In Mussoorie, the rapid descent into urban purgatory is doubly ironic because it has occurred despite the presence of one of India’s most prestigious institutes: the Lal Bahadur Shastri National Academy of Administration, the training ground for India’s civil servants. To be sure, LBSNAA, to use the long, clunky initials, is an attractive campus — no doubt our central bankers have partaken of its delights. But it is an oasis in a desert of Dickensian dirt and neglect that only the blind can ignore.
It is almost a commentary on the quality of modern India’s civil services that the administrators of LBSNAA have not been able to make the institute, with all its implicit power, an agent of active civic reform in Mussoorie. In almost mocking contrast and a few hundred feet above is the salubrious Landour, a cantonment area that represents everything Mussoorie could well have been.
The temptation to suggest that the defence services are more efficient than the civil services is almost too hard to resist. But the message is actually a larger one. Sure, the army is the mover and shaker (or rather enforcer) of Landour’s pristine beauty. But this enforcement has created a virtuous circle with hoteliers, house owners and even schools and missions collaborating to keep it that way.
To be sure, it’s a perpetual uphill struggle, to use a weak pun, given the gay abandon with which India’s new-rich holidaymakers, stuffed into diesel-guzzling SUVs, ignore Landour’s many waste bins and litter the roads. In Mussoorie, by contrast, no one’s even bothering. The haphazard emergence of hillside slums and glass-and-concrete monstrosities precariously perched on slopes in blatant contravention of environment and safety norms, the rutted roads and piles of refuse suggest the absence of a civic organisation of any description.
Imagine, then, my surprise, when efforts at research yielded a Mussoorie Dehradun Development Authority. It was, a website informs us, established in 1984 with the “objective of planning and development of the city” (the two are described as “twin cities”). MDDA’s objectives, the perky prose continues, are “to check the haphazard development and degradation of natural environment, to sustain the glory of the city and to build further upon it”. It has described its mandate as a “colossal task”. No kidding.
The next few lines deserve to be reproduced in full if only to offer unalloyed amusement for anyone who has visited these ugly, polluted, deteriorating “twin cities” in recent years. “MDDA is a local decision making agency and it is totally self-sufficient, capable of undertaking all sorts of activities for well planned [sic] urban development. The challenges before MDDA are massive and diversified, as Dehradun / Mussoories [sic] requires an integrated development process, which has to be inexpensive, functionally utilitarian, environmentally healthy, recreationally adequate and aesthetically appealing.”
The gap between written intent and action is so visibly wide as to suggest collusion with realtors and local businesses rather than disciplinary collision. But then, that is true of much larger institutions too.
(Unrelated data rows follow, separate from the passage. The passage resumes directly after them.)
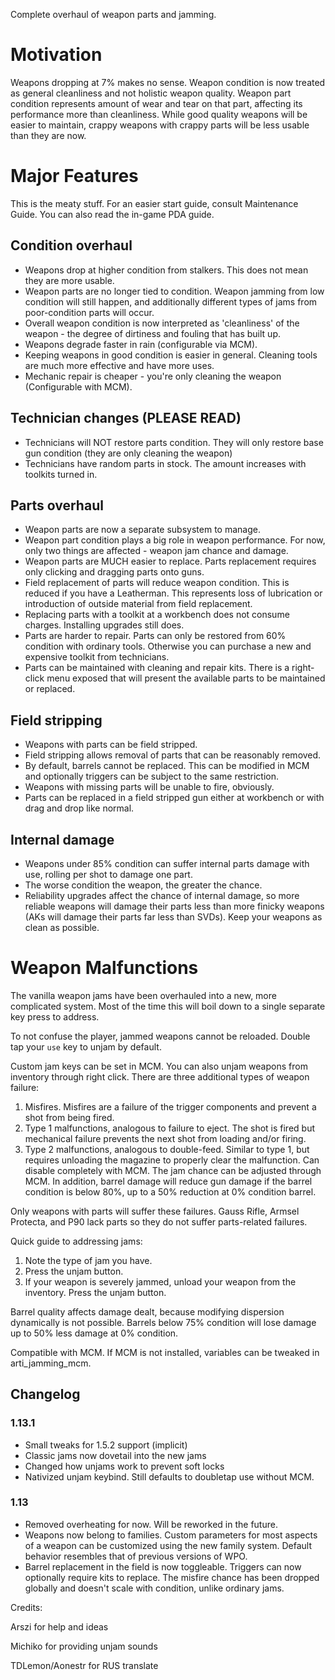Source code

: Complete overhaul of weapon parts and jamming.

# Motivation
Weapons dropping at 7% makes no sense. Weapon condition is now treated as general cleanliness and not holistic weapon quality. Weapon part condition represents amount of wear and tear on that part, affecting its performance more than cleanliness. While good quality weapons will be easier to maintain, crappy weapons with crappy parts will be less usable than they are now.

# Major Features

This is the meaty stuff. For an easier start guide, consult Maintenance Guide. You can also read the in-game PDA guide.

## Condition overhaul
- Weapons drop at higher condition from stalkers. This does not mean they are more usable.
- Weapon parts are no longer tied to condition. Weapon jamming from low condition will still happen, and additionally different types of jams from poor-condition parts will occur.
- Overall weapon condition is now interpreted as 'cleanliness' of the weapon - the degree of dirtiness and fouling that has built up.
- Weapons degrade faster in rain (configurable via MCM).
- Keeping weapons in good condition is easier in general. Cleaning tools are much more effective and have more uses.
- Mechanic repair is cheaper - you're only cleaning the weapon (Configurable with MCM).

## Technician changes (PLEASE READ)
- Technicians will NOT restore parts condition. They will only restore base gun condition (they are only cleaning the weapon)
- Technicians have random parts in stock. The amount increases with toolkits turned in.

## Parts overhaul
- Weapon parts are now a separate subsystem to manage.
- Weapon part condition plays a big role in weapon performance. For now, only two things are affected - weapon jam chance and damage.
- Weapon parts are MUCH easier to replace. Parts replacement requires only clicking and dragging parts onto guns.
- Field replacement of parts will reduce weapon condition. This is reduced if you have a Leatherman. This represents loss of lubrication or introduction of outside material from field replacement.
- Replacing parts with a toolkit at a workbench does not consume charges. Installing upgrades still does.
- Parts are harder to repair. Parts can only be restored from 60% condition with ordinary tools. Otherwise you can purchase a new and expensive toolkit from technicians.
- Parts can be maintained with cleaning and repair kits. There is a right-click menu exposed that will present the available parts to be maintained or replaced.

## Field stripping
- Weapons with parts can be field stripped.
- Field stripping allows removal of parts that can be reasonably removed.
- By default, barrels cannot be replaced. This can be modified in MCM and optionally triggers can be subject to the same restriction.
- Weapons with missing parts will be unable to fire, obviously.
- Parts can be replaced in a field stripped gun either at workbench or with drag and drop like normal.

## Internal damage
- Weapons under 85% condition can suffer internal parts damage with use, rolling per shot to damage one part. 
- The worse condition the weapon, the greater the chance. 
- Reliability upgrades affect the chance of internal damage, so more reliable weapons will damage their parts less than more finicky weapons (AKs will damage their parts far less than SVDs). Keep your weapons as clean as possible.

# Weapon Malfunctions

The vanilla weapon jams have been overhauled into a new, more complicated system. Most of the time this will boil down to a single separate key press to address.

To not confuse the player, jammed weapons cannot be reloaded.
Double tap your `use` key to unjam by default.

Custom jam keys can be set in MCM.
You can also unjam weapons from inventory through right click.
There are three additional types of weapon failure:
1. Misfires. Misfires are a failure of the trigger components and prevent a shot from being fired.
2. Type 1 malfunctions, analogous to failure to eject. The shot is fired but mechanical failure prevents the next shot from loading and/or firing.
3. Type 2 malfunctions, analogous to double-feed. Similar to type 1, but requires unloading the magazine to properly clear the malfunction. Can disable completely with MCM.
The jam chance can be adjusted through MCM.
In addition, barrel damage will reduce gun damage if the barrel condition is below 80%, up to a 50% reduction at 0% condition barrel.

Only weapons with parts will suffer these failures. Gauss Rifle, Armsel Protecta, and P90 lack parts so they do not suffer parts-related failures.

Quick guide to addressing jams:
1. Note the type of jam you have.
2. Press the unjam button.
3. If your weapon is severely jammed, unload your weapon from the inventory. Press the unjam button.

Barrel quality affects damage dealt, because modifying dispersion dynamically is not possible.
Barrels below 75% condition will lose damage up to 50% less damage at 0% condition.

Compatible with MCM. If MCM is not installed, variables can be tweaked in arti_jamming_mcm.

## Changelog
### 1.13.1
- Small tweaks for 1.5.2 support (implicit)
- Classic jams now dovetail into the new jams
- Changed how unjams work to prevent soft locks
- Nativized unjam keybind. Still defaults to doubletap use without MCM.
### 1.13
- Removed overheating for now. Will be reworked in the future.
- Weapons now belong to families. Custom parameters for most aspects of a weapon can be customized using the new family system. Default behavior resembles that of previous versions of WPO.
- Barrel replacement in the field is now toggleable. Triggers can now optionally require kits to replace. The misfire chance has been dropped globally and doesn't scale with condition, unlike ordinary jams.

Credits: 

Arszi for help and ideas

Michiko for providing unjam sounds

TDLemon/Aonestr for RUS translate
Why blame small-time civic officials only when mega-refineries tom-tom their “green” initiatives even as they destroy maritime environments; when multinationals put out robust reports about forest renewal but neglect to say that most of this replanting has a high mortality rate. Or when a global beverages company cynically says it will install waste bins only in areas that will attract public attention. Civic life and the environment have been the biggest casualties of India’s growth, but with so much money to be made, it is doubtful if anyone in power really cares.